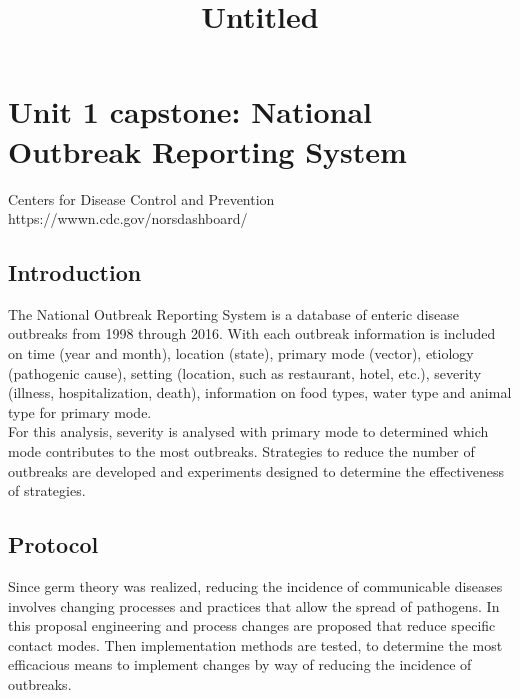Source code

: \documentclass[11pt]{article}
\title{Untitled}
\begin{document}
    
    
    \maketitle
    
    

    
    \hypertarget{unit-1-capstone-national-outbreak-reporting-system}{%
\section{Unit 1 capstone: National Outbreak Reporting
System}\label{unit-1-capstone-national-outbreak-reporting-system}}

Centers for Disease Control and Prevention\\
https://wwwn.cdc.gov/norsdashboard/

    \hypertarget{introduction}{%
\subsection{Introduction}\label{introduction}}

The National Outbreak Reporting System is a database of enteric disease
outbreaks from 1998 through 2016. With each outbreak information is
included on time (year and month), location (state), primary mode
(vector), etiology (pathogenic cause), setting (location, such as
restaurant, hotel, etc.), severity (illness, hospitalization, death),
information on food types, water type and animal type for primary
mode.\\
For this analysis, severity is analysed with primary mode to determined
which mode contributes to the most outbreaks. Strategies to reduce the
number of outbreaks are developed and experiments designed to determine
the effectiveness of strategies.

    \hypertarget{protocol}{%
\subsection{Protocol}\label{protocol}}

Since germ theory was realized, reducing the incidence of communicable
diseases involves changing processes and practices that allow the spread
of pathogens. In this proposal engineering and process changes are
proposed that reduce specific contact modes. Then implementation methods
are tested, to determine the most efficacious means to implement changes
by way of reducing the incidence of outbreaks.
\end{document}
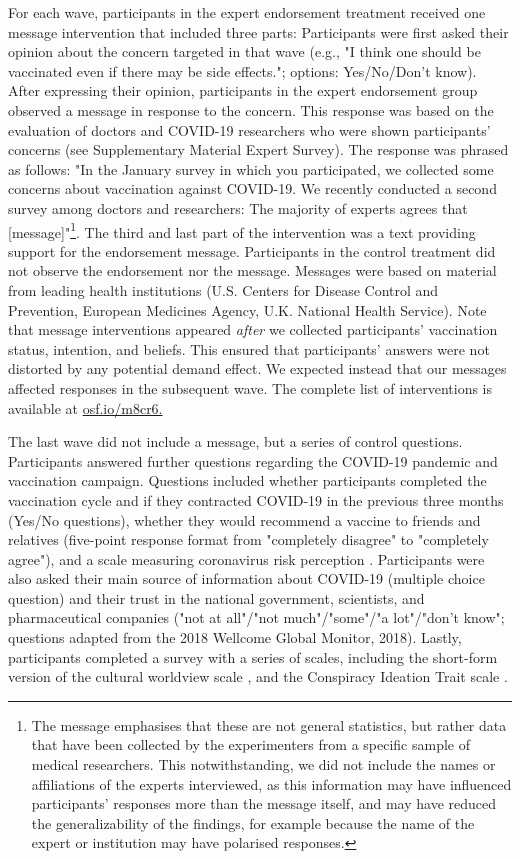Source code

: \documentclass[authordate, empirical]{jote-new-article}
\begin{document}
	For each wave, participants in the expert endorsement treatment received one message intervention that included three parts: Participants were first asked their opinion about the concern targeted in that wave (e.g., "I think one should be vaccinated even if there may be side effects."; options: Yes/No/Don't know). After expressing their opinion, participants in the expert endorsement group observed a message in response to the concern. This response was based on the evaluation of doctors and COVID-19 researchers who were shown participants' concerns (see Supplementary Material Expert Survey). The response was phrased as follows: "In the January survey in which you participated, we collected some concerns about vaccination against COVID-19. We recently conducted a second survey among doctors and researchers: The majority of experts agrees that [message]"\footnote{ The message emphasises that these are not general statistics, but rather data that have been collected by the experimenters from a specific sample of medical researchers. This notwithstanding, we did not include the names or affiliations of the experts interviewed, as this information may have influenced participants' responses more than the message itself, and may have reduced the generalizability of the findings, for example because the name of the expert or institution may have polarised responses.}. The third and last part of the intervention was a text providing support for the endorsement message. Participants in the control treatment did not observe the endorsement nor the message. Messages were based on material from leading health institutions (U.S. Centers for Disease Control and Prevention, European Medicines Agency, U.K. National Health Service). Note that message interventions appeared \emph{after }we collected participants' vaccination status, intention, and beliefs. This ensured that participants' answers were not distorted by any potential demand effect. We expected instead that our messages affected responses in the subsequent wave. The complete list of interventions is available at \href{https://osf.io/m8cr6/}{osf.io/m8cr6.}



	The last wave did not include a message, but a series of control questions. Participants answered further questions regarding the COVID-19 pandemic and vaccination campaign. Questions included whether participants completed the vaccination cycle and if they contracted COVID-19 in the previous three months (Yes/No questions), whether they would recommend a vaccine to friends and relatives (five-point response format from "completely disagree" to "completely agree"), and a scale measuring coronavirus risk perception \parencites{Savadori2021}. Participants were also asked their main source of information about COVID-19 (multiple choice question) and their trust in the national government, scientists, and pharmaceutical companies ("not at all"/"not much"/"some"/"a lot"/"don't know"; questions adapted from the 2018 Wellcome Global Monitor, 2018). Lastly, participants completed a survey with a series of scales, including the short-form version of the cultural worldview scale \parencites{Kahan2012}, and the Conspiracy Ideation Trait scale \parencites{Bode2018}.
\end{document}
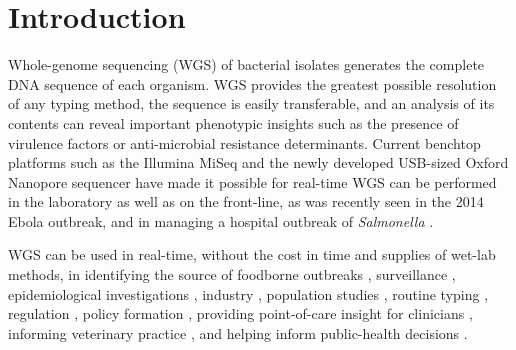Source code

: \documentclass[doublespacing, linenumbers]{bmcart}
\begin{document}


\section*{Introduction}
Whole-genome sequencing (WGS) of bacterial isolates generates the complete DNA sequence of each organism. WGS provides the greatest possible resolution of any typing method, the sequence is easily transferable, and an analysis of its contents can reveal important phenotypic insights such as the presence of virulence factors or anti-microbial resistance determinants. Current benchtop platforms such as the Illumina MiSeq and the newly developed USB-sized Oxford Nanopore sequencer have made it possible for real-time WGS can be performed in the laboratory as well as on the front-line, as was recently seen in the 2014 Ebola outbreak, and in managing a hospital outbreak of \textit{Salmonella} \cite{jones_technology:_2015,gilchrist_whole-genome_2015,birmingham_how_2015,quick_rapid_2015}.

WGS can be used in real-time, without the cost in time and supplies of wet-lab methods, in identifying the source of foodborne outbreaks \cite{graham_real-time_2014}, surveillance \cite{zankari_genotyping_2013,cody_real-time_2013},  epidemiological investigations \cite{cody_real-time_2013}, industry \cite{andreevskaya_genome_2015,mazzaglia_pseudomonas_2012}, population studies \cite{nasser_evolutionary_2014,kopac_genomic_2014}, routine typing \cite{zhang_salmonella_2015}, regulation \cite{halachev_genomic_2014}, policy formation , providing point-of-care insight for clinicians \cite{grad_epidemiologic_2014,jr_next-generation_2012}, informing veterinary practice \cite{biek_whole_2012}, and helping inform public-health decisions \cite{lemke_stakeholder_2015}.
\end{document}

----------------

> _AIM OF THE TASK_:
Lines that hold the word "subsection" are the ones to copy from the entries above.

> _SOLVED PROBLEM_:
\subsection{Introduction}\label{introduction}}
\subsection{Protocol}\label{protocol}}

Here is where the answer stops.